EXERCISE DIRECTIONS: Look through the entries below and report every line that has "headers".

DATASET EXTRACT:
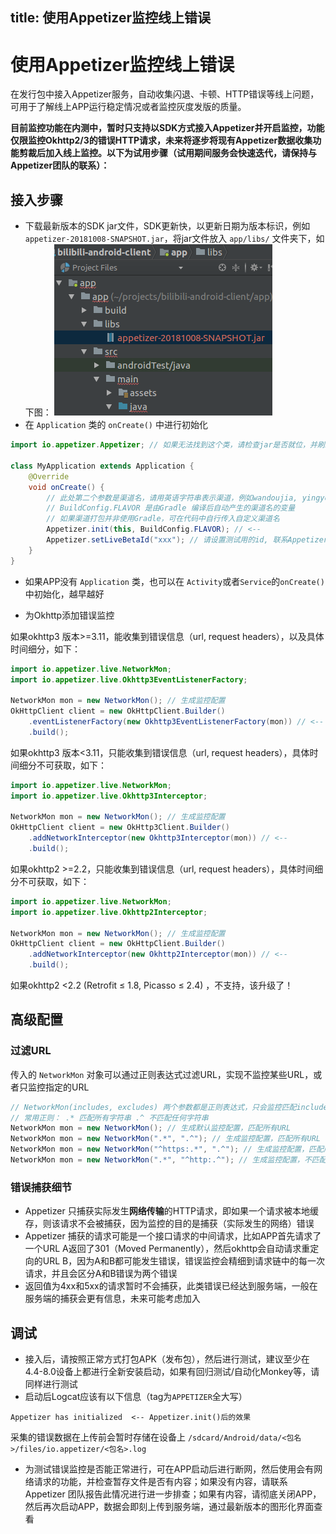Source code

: title: 使用Appetizer监控线上错误
---
# 使用Appetizer监控线上错误
在发行包中接入Appetizer服务，自动收集闪退、卡顿、HTTP错误等线上问题，可用于了解线上APP运行稳定情况或者监控灰度发版的质量。

**目前监控功能在内测中，暂时只支持以SDK方式接入Appetizer并开启监控，功能仅限监控Okhttp2/3的错误HTTP请求，未来将逐步将现有Appetizer数据收集功能剪裁后加入线上监控。以下为试用步骤（试用期间服务会快速迭代，请保持与Appetizer团队的联系）：**

## 接入步骤
* 下载最新版本的SDK jar文件，SDK更新快，以更新日期为版本标识，例如 `appetizer-20181008-SNAPSHOT.jar`，将jar文件放入 `app/libs/` 文件夹下，如下图：
![](live-add-libs.png)
* 在 `Application` 类的 `onCreate()` 中进行初始化
```Java
import io.appetizer.Appetizer; // 如果无法找到这个类，请检查jar是否就位，并刷新Gradle配置

class MyApplication extends Application {
    @Override
    void onCreate() {
        // 此处第二个参数是渠道名，请用英语字符串表示渠道，例如wandoujia, yingyongbao
        // BuildConfig.FLAVOR 是由Gradle 编译后自动产生的渠道名的变量
        // 如果渠道打包并非使用Gradle，可在代码中自行传入自定义渠道名
        Appetizer.init(this, BuildConfig.FLAVOR); // <--
        Appetizer.setLiveBetaId("xxx"); // 请设置测试用的id, 联系Appetizer团队获取
    }
}
```
  * 如果APP没有 `Application` 类，也可以在 `Activity`或者`Service`的`onCreate()`中初始化，越早越好

* 为Okhttp添加错误监控

如果okhttp3 版本>=3.11，能收集到错误信息（url, request headers），以及具体时间细分，如下：
```Java
import io.appetizer.live.NetworkMon;
import io.appetizer.live.Okhttp3EventListenerFactory;

NetworkMon mon = new NetworkMon(); // 生成监控配置
OkHttpClient client = new OkHttpClient.Builder()
    .eventListenerFactory(new Okhttp3EventListenerFactory(mon)) // <--
    .build();
```

如果okhttp3 版本<3.11，只能收集到错误信息（url, request headers），具体时间细分不可获取，如下：
```Java
import io.appetizer.live.NetworkMon;
import io.appetizer.live.Okhttp3Interceptor;

NetworkMon mon = new NetworkMon(); // 生成监控配置
OkHttpClient client = new OkHttp3Client.Builder()
    .addNetworkInterceptor(new Okhttp3Interceptor(mon)) // <-- 
    .build();
```

如果okhttp2 >=2.2，只能收集到错误信息（url, request headers），具体时间细分不可获取，如下：
```Java
import io.appetizer.live.NetworkMon;
import io.appetizer.live.Okhttp2Interceptor;

NetworkMon mon = new NetworkMon(); // 生成监控配置
OkHttpClient client = new OkHttpClient.Builder()
    .addNetworkInterceptor(new Okhttp2Interceptor(mon)) // <-- 
    .build();
```

如果okhttp2 <2.2 (Retrofit ≤ 1.8, Picasso ≤ 2.4) ，不支持，该升级了！

## 高级配置
### 过滤URL
传入的 `NetworkMon` 对象可以通过正则表达式过滤URL，实现不监控某些URL，或者只监控指定的URL
```Java
// NetworkMon(includes, excludes) 两个参数都是正则表达式，只会监控匹配includes并且不匹配excludes的URL
// 常用正则： .* 匹配所有字符串 .^ 不匹配任何字符串
NetworkMon mon = new NetworkMon(); // 生成默认监控配置，匹配所有URL
NetworkMon mon = new NetworkMon(".*", ".^"); // 生成监控配置，匹配所有URL
NetworkMon mon = new NetworkMon("^https:.*", ".^"); // 生成监控配置，匹配所有https请求URL
NetworkMon mon = new NetworkMon(".*", "^http:.^"); // 生成监控配置，不匹配所有http请求URL
```

### 错误捕获细节
* Appetizer 只捕获实际发生**网络传输**的HTTP请求，即如果一个请求被本地缓存，则该请求不会被捕获，因为监控的目的是捕获（实际发生的网络）错误
* Appetizer 捕获的请求可能是一个接口请求的中间请求，比如APP首先请求了一个URL A返回了301（Moved Permanently），然后okhttp会自动请求重定向的URL B，因为A和B都可能发生错误，错误监控会精细到请求链中的每一次请求，并且会区分A和B错误为两个错误
* 返回值为4xx和5xx的请求暂时不会捕获，此类错误已经达到服务端，一般在服务端的捕获会更有信息，未来可能考虑加入

## 调试
* 接入后，请按照正常方式打包APK（发布包），然后进行测试，建议至少在4.4-8.0设备上都进行全新安装启动，如果有回归测试/自动化Monkey等，请同样进行测试
* 启动后Logcat应该有以下信息（tag为`APPETIZER`全大写）
```
Appetizer has initialized  <-- Appetizer.init()后的效果
```
采集的错误数据在上传前会暂时存储在设备上 `/sdcard/Android/data/<包名>/files/io.appetizer/<包名>.log`
* 为测试错误监控是否能正常进行，可在APP启动后进行断网，然后使用会有网络请求的功能，并检查暂存文件是否有内容；如果没有内容，请联系 Appetizer 团队报告此情况进行进一步排查；如果有内容，请彻底关闭APP，然后再次启动APP，数据会即刻上传到服务端，通过最新版本的图形化界面查看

ANSWER TO THIS TASK:
如果okhttp3 版本>=3.11，能收集到错误信息（url, request headers），以及具体时间细分，如下：
如果okhttp3 版本<3.11，只能收集到错误信息（url, request headers），具体时间细分不可获取，如下：
如果okhttp2 >=2.2，只能收集到错误信息（url, request headers），具体时间细分不可获取，如下：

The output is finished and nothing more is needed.